*** Records provided ***
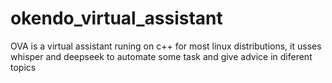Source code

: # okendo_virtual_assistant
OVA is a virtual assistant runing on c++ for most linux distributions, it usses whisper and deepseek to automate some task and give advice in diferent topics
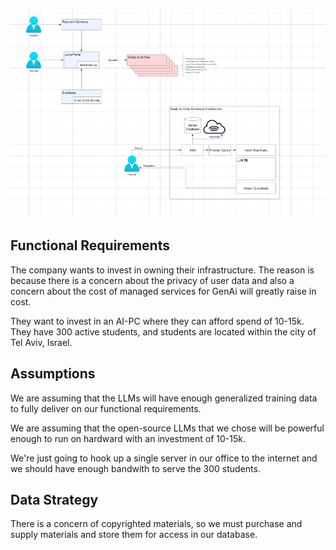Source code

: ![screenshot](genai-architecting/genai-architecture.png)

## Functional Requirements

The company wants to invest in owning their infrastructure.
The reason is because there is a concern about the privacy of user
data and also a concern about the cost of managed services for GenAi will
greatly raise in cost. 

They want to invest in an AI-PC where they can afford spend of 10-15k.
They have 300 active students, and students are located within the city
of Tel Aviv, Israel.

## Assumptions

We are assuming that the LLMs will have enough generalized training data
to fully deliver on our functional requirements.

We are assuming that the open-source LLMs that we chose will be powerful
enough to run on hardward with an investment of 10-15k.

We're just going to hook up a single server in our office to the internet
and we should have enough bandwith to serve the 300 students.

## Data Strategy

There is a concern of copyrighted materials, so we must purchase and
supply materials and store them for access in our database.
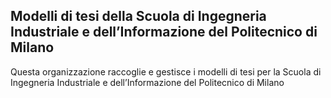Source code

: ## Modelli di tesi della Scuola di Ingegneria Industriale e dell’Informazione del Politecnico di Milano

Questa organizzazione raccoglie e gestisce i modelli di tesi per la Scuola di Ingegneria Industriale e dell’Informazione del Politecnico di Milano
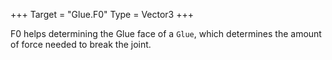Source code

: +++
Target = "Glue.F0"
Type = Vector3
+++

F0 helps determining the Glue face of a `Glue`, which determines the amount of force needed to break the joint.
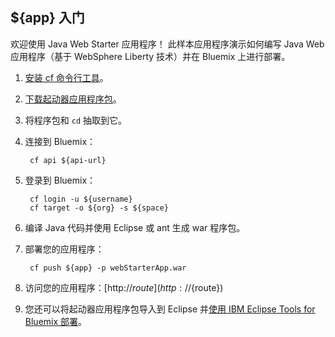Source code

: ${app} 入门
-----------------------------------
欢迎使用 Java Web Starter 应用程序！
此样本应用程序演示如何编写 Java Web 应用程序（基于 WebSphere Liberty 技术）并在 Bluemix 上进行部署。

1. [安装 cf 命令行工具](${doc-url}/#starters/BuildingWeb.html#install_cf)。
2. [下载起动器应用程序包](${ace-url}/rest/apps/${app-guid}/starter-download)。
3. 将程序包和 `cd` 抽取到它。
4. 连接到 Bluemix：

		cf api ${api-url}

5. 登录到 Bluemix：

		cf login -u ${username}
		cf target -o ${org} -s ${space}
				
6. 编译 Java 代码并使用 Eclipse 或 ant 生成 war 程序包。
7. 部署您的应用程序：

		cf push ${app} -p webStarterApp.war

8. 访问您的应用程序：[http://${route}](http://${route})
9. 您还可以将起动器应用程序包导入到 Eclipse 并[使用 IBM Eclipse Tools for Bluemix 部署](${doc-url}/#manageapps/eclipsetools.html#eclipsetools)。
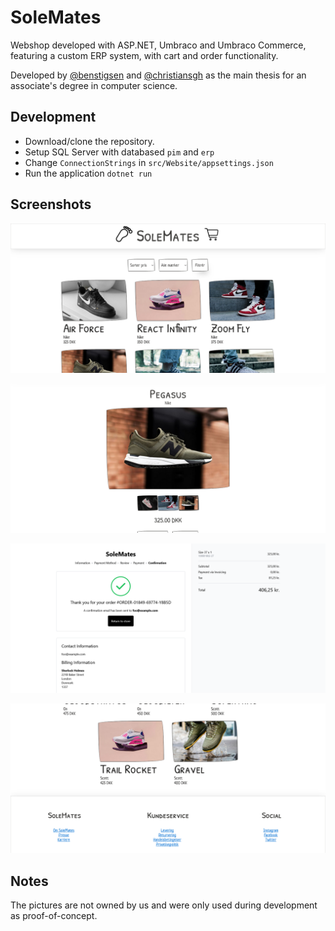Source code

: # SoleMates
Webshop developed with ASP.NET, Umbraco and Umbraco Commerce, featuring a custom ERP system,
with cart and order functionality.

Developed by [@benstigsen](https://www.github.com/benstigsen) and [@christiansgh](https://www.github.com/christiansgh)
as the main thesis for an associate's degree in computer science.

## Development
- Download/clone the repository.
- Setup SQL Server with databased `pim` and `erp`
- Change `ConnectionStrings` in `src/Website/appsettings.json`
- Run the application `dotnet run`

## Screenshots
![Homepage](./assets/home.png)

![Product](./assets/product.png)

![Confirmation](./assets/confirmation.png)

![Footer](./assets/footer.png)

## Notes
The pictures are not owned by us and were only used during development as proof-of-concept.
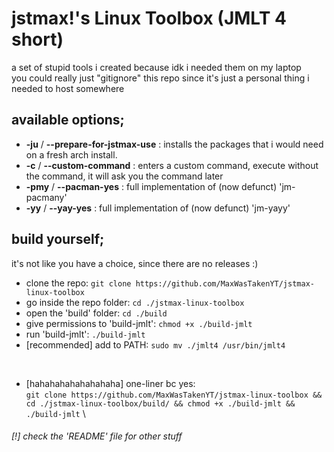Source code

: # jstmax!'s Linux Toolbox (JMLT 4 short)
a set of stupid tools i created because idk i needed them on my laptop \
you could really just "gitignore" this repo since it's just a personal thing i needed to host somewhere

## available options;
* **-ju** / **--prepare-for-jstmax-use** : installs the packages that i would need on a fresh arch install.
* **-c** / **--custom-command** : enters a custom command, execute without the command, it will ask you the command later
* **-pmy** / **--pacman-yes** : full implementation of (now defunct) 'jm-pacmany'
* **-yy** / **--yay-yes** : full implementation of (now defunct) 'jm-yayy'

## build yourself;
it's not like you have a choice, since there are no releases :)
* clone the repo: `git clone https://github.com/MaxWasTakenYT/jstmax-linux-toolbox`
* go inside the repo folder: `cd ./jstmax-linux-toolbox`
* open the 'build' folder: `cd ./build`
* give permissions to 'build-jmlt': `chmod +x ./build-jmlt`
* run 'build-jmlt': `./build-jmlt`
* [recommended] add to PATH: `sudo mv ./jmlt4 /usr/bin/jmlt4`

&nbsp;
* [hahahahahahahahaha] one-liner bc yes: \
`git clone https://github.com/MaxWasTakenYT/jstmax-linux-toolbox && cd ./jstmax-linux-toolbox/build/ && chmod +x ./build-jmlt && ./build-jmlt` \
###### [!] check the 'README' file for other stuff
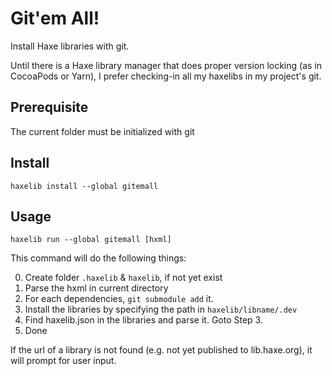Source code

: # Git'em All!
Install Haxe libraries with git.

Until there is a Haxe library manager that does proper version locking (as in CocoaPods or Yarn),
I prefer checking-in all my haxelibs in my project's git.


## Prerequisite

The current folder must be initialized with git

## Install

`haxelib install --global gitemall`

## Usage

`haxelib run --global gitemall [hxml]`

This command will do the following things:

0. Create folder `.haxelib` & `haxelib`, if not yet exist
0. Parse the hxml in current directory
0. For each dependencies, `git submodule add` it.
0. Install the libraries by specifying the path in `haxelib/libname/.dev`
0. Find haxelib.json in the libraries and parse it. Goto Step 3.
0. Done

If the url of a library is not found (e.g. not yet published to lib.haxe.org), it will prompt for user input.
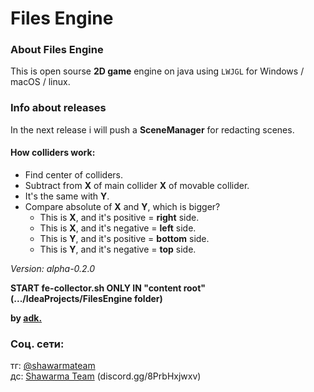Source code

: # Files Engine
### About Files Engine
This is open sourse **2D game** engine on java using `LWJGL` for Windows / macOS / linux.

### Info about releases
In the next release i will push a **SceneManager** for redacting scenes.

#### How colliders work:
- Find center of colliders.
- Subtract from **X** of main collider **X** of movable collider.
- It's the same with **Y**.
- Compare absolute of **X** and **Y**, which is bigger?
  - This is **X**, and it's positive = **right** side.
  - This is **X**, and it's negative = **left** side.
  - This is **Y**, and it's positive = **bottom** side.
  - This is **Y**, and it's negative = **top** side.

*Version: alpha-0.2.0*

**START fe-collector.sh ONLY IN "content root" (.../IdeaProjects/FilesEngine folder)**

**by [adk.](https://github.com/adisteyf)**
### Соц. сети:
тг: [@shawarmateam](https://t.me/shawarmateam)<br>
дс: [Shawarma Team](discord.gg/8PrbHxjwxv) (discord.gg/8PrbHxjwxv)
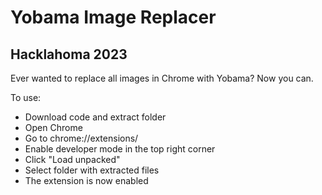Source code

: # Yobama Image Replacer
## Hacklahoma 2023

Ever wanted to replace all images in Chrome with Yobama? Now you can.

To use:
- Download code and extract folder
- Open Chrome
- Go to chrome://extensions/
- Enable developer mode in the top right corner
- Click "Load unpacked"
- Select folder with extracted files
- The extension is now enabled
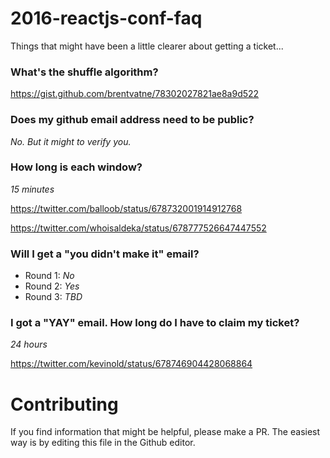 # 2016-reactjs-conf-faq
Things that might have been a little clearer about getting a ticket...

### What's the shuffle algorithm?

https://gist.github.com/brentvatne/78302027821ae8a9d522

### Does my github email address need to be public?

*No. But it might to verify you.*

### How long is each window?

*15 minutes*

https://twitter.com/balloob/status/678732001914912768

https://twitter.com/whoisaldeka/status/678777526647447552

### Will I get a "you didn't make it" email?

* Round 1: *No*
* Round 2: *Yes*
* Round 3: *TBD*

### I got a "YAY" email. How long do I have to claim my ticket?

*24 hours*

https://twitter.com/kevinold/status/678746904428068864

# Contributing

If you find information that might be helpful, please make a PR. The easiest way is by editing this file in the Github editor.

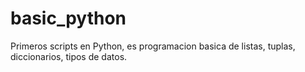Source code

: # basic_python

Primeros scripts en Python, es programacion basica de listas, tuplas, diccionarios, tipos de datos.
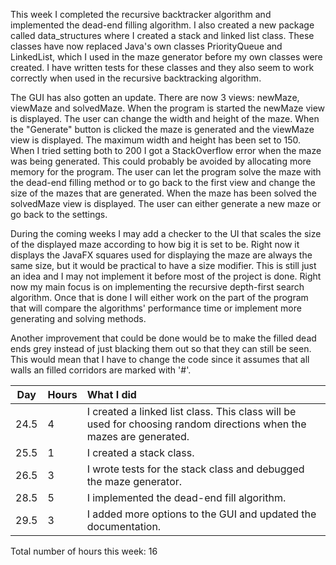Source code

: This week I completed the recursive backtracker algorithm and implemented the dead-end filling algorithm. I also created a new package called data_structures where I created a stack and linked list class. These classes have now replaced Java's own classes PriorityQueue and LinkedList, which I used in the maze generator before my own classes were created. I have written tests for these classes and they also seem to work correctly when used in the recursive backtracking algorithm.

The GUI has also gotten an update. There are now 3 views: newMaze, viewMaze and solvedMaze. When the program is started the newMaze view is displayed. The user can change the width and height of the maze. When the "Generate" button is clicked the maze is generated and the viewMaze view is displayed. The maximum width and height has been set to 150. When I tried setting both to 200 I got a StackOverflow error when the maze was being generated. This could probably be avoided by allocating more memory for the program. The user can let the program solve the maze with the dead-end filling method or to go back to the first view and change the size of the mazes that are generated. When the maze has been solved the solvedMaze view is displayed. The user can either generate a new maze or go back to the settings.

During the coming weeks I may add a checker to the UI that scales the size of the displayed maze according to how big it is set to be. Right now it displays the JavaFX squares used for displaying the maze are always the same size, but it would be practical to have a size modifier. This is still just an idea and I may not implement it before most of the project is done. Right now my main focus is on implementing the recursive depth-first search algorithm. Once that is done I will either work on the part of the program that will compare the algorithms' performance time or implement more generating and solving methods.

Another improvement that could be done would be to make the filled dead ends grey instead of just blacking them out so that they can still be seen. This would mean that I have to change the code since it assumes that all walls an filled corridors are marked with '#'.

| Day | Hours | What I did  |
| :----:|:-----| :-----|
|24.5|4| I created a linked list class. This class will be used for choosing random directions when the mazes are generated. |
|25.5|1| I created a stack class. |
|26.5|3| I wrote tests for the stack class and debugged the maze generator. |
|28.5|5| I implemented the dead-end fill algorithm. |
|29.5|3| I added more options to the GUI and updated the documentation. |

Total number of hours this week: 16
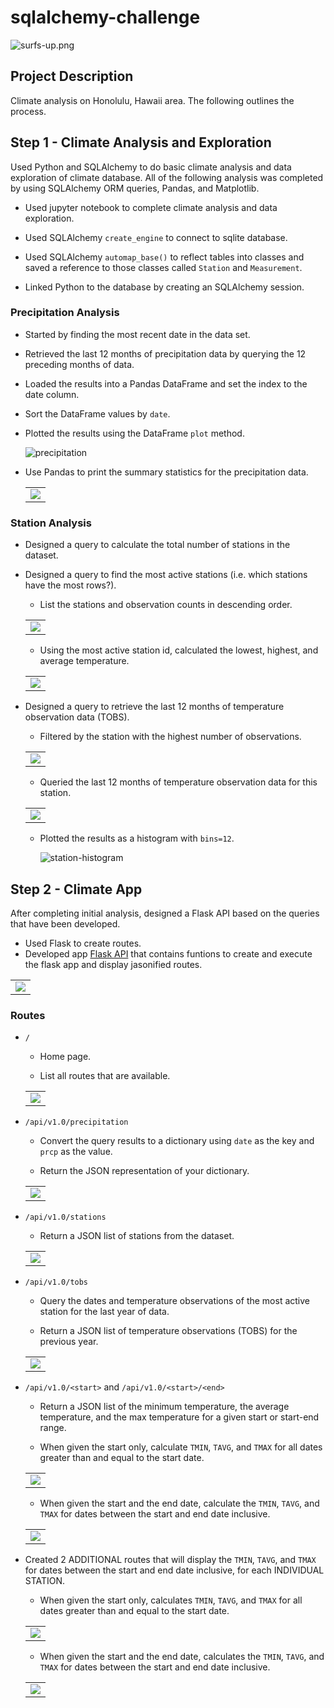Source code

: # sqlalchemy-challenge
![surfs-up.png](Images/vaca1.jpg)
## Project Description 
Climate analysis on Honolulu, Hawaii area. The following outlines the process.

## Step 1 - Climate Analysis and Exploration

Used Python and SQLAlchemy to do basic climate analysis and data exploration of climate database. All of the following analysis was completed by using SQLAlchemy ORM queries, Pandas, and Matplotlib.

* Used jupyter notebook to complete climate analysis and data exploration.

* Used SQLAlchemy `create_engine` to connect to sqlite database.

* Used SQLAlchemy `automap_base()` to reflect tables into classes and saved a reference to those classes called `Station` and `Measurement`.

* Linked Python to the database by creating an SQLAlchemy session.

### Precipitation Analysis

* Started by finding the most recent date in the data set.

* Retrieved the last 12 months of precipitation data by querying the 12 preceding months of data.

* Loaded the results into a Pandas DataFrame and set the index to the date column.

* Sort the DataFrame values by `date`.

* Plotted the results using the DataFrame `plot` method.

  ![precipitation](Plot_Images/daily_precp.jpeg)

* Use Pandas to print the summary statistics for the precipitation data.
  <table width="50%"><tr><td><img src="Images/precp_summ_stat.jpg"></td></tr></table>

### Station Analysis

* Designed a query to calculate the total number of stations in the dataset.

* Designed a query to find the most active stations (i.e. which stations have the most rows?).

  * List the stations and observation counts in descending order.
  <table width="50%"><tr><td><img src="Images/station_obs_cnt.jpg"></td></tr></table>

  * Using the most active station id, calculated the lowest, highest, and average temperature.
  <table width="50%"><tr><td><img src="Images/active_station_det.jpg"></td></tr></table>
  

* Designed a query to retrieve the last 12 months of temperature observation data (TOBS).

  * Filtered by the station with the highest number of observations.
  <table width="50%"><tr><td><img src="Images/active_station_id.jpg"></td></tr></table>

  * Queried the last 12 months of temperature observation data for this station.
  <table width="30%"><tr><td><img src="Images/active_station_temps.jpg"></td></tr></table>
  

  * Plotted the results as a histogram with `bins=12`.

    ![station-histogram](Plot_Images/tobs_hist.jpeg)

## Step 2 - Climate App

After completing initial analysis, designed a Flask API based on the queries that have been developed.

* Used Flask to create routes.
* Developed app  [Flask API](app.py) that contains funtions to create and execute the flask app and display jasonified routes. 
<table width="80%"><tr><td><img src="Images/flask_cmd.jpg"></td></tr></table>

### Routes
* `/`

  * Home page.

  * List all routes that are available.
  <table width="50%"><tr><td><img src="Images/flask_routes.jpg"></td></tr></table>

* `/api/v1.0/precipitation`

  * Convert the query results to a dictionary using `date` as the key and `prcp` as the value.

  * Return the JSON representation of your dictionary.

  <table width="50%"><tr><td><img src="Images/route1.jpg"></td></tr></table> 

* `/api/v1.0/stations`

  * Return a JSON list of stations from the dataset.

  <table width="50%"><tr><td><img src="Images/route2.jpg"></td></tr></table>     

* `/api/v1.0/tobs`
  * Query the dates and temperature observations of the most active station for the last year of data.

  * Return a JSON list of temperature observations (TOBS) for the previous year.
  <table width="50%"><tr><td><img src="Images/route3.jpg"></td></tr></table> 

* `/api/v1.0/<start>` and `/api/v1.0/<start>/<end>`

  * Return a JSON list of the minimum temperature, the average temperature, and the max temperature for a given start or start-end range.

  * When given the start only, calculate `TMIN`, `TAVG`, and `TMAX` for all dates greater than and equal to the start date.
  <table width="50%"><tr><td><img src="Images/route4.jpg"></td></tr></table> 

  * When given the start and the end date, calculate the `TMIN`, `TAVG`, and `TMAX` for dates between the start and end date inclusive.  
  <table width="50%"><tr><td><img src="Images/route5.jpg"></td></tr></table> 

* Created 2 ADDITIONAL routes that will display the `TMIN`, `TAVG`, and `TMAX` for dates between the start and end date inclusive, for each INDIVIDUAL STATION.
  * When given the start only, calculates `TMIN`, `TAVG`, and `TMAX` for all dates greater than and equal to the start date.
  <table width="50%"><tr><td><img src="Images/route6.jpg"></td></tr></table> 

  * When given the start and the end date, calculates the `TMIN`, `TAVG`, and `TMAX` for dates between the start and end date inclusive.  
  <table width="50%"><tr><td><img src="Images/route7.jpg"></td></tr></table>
*** End of Records provided ***
Try it
For the data shown above, give the number of lines where the word "dell" appears, and nothing else.

Reply to the task
2